Exercise:
Across the listing below, work out how many lines include the word "provides". Give the number alone.

══════

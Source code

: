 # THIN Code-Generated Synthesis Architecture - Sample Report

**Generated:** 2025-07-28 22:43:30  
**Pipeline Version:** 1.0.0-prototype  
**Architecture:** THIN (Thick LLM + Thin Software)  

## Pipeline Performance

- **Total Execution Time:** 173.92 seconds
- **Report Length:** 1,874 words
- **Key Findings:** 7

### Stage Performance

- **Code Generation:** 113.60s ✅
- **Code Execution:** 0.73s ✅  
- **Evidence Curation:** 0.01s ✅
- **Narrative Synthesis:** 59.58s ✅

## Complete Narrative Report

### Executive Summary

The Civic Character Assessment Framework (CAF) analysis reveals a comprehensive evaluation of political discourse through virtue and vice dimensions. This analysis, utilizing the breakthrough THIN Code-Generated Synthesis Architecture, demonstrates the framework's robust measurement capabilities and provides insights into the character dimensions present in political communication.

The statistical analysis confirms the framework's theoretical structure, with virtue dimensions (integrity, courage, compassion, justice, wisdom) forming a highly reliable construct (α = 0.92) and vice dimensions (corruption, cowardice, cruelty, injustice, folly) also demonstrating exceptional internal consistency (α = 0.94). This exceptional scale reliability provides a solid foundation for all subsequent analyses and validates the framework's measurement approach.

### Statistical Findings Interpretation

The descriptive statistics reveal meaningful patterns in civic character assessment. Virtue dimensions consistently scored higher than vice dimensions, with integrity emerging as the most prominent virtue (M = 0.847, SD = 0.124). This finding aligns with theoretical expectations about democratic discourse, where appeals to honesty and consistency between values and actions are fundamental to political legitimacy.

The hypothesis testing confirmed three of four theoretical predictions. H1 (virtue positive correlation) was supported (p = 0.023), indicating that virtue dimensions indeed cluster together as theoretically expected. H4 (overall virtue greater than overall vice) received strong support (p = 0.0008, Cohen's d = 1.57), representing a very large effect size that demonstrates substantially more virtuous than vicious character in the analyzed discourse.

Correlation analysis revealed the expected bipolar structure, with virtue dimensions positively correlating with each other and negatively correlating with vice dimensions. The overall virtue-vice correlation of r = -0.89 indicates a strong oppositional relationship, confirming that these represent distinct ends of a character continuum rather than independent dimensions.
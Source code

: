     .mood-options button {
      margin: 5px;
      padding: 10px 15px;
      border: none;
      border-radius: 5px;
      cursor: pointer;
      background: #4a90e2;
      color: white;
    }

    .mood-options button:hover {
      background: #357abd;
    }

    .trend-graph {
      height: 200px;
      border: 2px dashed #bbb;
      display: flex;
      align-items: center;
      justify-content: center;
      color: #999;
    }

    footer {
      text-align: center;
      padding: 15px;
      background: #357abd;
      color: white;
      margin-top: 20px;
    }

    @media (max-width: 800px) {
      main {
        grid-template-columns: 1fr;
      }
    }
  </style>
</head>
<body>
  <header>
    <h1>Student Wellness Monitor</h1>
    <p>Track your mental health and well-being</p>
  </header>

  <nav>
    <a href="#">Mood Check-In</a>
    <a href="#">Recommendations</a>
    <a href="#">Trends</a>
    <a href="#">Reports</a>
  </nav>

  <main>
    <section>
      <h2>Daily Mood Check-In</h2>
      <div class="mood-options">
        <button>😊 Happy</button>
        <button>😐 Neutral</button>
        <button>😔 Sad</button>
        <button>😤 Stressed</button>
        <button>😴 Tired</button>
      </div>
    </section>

══════

Answer to this problem:
2